Saved entries
=======

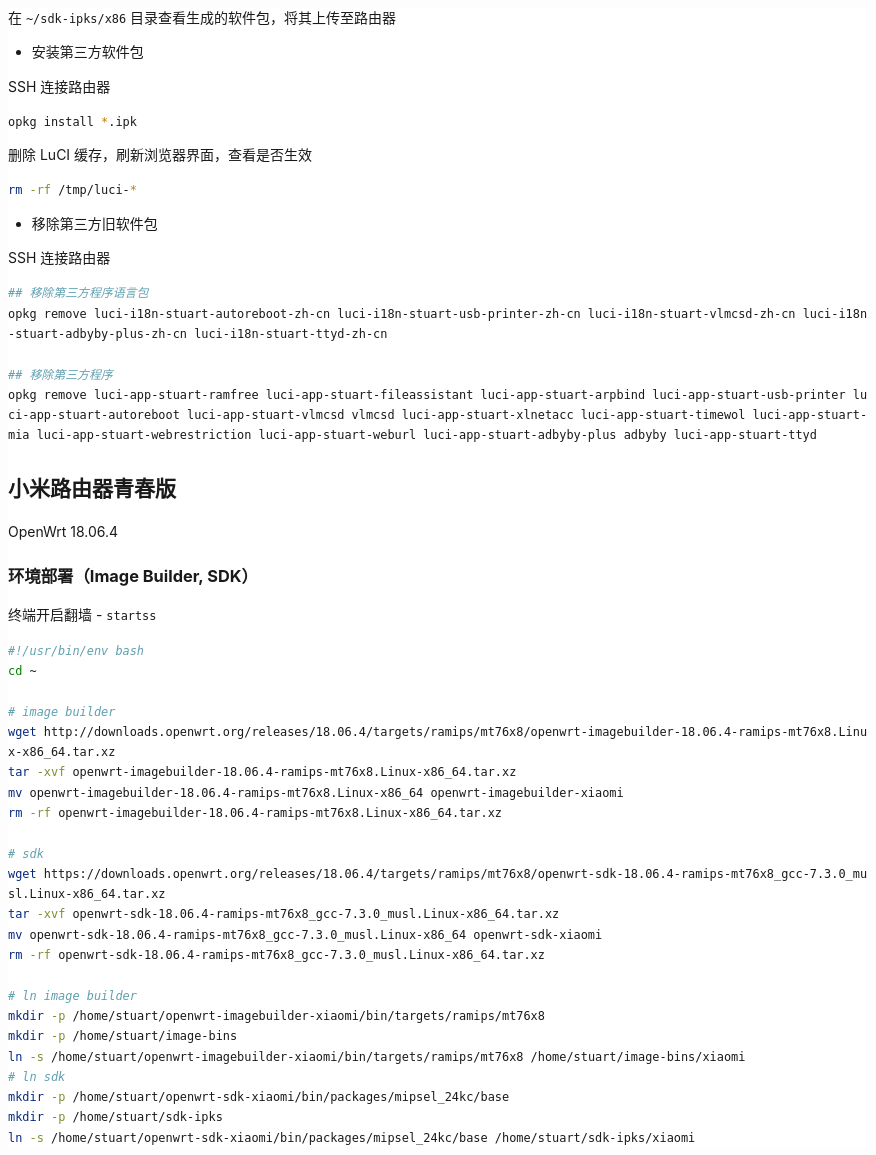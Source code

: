在 `~/sdk-ipks/x86` 目录查看生成的软件包，将其上传至路由器

* 安装第三方软件包

SSH 连接路由器

```bash
opkg install *.ipk
```

删除 LuCI 缓存，刷新浏览器界面，查看是否生效

```bash
rm -rf /tmp/luci-*
```

* 移除第三方旧软件包

SSH 连接路由器

```bash
## 移除第三方程序语言包
opkg remove luci-i18n-stuart-autoreboot-zh-cn luci-i18n-stuart-usb-printer-zh-cn luci-i18n-stuart-vlmcsd-zh-cn luci-i18n-stuart-adbyby-plus-zh-cn luci-i18n-stuart-ttyd-zh-cn

## 移除第三方程序
opkg remove luci-app-stuart-ramfree luci-app-stuart-fileassistant luci-app-stuart-arpbind luci-app-stuart-usb-printer luci-app-stuart-autoreboot luci-app-stuart-vlmcsd vlmcsd luci-app-stuart-xlnetacc luci-app-stuart-timewol luci-app-stuart-mia luci-app-stuart-webrestriction luci-app-stuart-weburl luci-app-stuart-adbyby-plus adbyby luci-app-stuart-ttyd
```

## 小米路由器青春版

OpenWrt 18.06.4

### 环境部署（Image Builder, SDK）

终端开启翻墙 - `startss`

```bash
#!/usr/bin/env bash
cd ~

# image builder
wget http://downloads.openwrt.org/releases/18.06.4/targets/ramips/mt76x8/openwrt-imagebuilder-18.06.4-ramips-mt76x8.Linux-x86_64.tar.xz
tar -xvf openwrt-imagebuilder-18.06.4-ramips-mt76x8.Linux-x86_64.tar.xz
mv openwrt-imagebuilder-18.06.4-ramips-mt76x8.Linux-x86_64 openwrt-imagebuilder-xiaomi
rm -rf openwrt-imagebuilder-18.06.4-ramips-mt76x8.Linux-x86_64.tar.xz

# sdk
wget https://downloads.openwrt.org/releases/18.06.4/targets/ramips/mt76x8/openwrt-sdk-18.06.4-ramips-mt76x8_gcc-7.3.0_musl.Linux-x86_64.tar.xz
tar -xvf openwrt-sdk-18.06.4-ramips-mt76x8_gcc-7.3.0_musl.Linux-x86_64.tar.xz
mv openwrt-sdk-18.06.4-ramips-mt76x8_gcc-7.3.0_musl.Linux-x86_64 openwrt-sdk-xiaomi
rm -rf openwrt-sdk-18.06.4-ramips-mt76x8_gcc-7.3.0_musl.Linux-x86_64.tar.xz

# ln image builder
mkdir -p /home/stuart/openwrt-imagebuilder-xiaomi/bin/targets/ramips/mt76x8
mkdir -p /home/stuart/image-bins
ln -s /home/stuart/openwrt-imagebuilder-xiaomi/bin/targets/ramips/mt76x8 /home/stuart/image-bins/xiaomi
# ln sdk
mkdir -p /home/stuart/openwrt-sdk-xiaomi/bin/packages/mipsel_24kc/base
mkdir -p /home/stuart/sdk-ipks
ln -s /home/stuart/openwrt-sdk-xiaomi/bin/packages/mipsel_24kc/base /home/stuart/sdk-ipks/xiaomi
```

=======

Return, from the entries, each line that holds "opkg".

▶ ANSWER SECTION
opkg install *.ipk
opkg remove luci-i18n-stuart-autoreboot-zh-cn luci-i18n-stuart-usb-printer-zh-cn luci-i18n-stuart-vlmcsd-zh-cn luci-i18n-stuart-adbyby-plus-zh-cn luci-i18n-stuart-ttyd-zh-cn
opkg remove luci-app-stuart-ramfree luci-app-stuart-fileassistant luci-app-stuart-arpbind luci-app-stuart-usb-printer luci-app-stuart-autoreboot luci-app-stuart-vlmcsd vlmcsd luci-app-stuart-xlnetacc luci-app-stuart-timewol luci-app-stuart-mia luci-app-stuart-webrestriction luci-app-stuart-weburl luci-app-stuart-adbyby-plus adbyby luci-app-stuart-ttyd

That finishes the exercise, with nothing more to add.